Sunday, 1 April 2018

Quatermass and the Pit

Inside the mind of every Doctor Who writer there is a race memory of Quatermass and the Pit.

The final installment of the 1950s sci-fi series by Nigel Kneale had parts of it taken and used in multiple Doctor Who stories, without any of them quite going so far as to copy the plot outright.

The Daemons is one of the most blatant, including as it does an archaeological dig turning up an ancient spacecraft, whose alien occupants are horned, and who have influenced the development of humanity, and whose technology is sufficiently advanced as to be taken for black magic.

Image of the Fendahl also prominently features ancient aliens, as well as a skull far older than it should be. Also the pentagram on the Fendahl skull is reminiscent of the pentacle marking inside the spacecraft from the pit.

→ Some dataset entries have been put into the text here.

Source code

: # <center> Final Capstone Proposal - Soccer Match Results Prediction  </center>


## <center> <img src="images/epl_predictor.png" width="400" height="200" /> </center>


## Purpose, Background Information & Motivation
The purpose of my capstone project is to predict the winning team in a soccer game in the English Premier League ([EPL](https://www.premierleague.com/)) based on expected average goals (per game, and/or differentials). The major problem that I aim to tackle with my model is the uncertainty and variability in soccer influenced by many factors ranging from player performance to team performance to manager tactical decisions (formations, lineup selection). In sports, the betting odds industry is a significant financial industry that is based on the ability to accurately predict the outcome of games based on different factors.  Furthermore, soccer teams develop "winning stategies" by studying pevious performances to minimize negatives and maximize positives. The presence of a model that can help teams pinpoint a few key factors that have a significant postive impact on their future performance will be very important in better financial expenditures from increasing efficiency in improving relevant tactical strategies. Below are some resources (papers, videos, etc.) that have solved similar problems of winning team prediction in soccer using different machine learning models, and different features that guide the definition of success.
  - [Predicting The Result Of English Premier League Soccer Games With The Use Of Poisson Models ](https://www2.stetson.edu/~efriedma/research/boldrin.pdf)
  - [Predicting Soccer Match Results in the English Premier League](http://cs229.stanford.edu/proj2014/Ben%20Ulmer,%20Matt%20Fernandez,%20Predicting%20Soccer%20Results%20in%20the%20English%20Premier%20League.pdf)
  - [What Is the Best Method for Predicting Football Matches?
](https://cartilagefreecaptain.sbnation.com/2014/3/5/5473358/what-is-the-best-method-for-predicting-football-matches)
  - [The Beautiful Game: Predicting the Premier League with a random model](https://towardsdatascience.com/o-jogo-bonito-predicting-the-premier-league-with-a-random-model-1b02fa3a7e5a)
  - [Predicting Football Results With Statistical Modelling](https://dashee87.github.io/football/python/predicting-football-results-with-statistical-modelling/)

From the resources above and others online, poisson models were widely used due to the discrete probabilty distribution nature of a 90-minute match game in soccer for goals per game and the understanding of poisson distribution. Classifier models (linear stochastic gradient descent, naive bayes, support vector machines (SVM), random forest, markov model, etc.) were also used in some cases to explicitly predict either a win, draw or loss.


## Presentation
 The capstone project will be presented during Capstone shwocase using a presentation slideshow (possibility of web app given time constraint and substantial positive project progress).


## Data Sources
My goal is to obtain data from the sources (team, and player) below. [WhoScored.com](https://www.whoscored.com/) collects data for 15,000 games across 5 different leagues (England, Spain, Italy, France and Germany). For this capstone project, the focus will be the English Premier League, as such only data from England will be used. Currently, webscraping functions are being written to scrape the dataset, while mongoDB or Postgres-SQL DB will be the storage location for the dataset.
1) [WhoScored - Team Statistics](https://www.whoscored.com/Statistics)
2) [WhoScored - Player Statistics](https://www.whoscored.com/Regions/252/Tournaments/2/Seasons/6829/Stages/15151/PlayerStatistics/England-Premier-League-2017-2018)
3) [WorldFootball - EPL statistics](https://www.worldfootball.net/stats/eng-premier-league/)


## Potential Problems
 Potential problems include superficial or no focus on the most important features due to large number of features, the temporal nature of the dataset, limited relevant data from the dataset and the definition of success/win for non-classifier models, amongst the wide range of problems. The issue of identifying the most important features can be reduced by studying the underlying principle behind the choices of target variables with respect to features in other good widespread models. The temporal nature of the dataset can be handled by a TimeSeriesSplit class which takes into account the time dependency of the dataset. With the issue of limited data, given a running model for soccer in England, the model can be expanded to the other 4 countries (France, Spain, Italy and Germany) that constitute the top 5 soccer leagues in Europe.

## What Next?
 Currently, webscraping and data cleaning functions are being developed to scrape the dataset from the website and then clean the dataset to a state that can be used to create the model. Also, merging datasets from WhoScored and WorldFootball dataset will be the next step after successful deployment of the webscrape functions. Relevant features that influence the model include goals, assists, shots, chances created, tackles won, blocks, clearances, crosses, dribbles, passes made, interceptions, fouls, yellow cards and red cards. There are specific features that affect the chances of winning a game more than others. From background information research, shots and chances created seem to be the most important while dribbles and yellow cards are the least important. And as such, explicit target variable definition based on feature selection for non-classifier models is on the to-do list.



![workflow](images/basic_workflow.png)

If Robert Holmes took a few ideas from Quatermass ii for his Spearhead From Space, it is not too much more of a stretch to see the influence of Quatermass and the Pit in The Ark in Space, not only in the insect design of the Wirrn being a bit like the aliens from Quatermass and the Pit, but in the way that the Doctor and Harry find one long dead as the ending to an episode. There is also the small matter of the Doctor using a device to see into the dead Wirrn's brain, which resembles the (somewhat convenient) machine that Quatermass uses to see the race memory of the aliens.

Doctor Who and the Silurians (one of the best Doctor Who stories evar, it has Paul Darrow in it!) features a race memory buried in the minds of mannys so they go mad when they see the Silurians. Although in  a clever twist on Quatermass and the Pit, instead of mannys being Martians, it turns out that Silurians are Earthlings.

Considering that Doctor Who and the Silurians is from the same season as Spearhead From Space (influenced by Quatermass ii) and The Ambassadors of Death (influenced by The Quatermass Experiment), that only leaves Inferno out of Jon Pertwee's first season as the Doctor - and while I see it as a bit more of a stretch than the other three, you could consider the mannys digging up an ancient substance that influences their minds and makes them go on destructive rampages as a reflection of the events in Quatermass and the Pit.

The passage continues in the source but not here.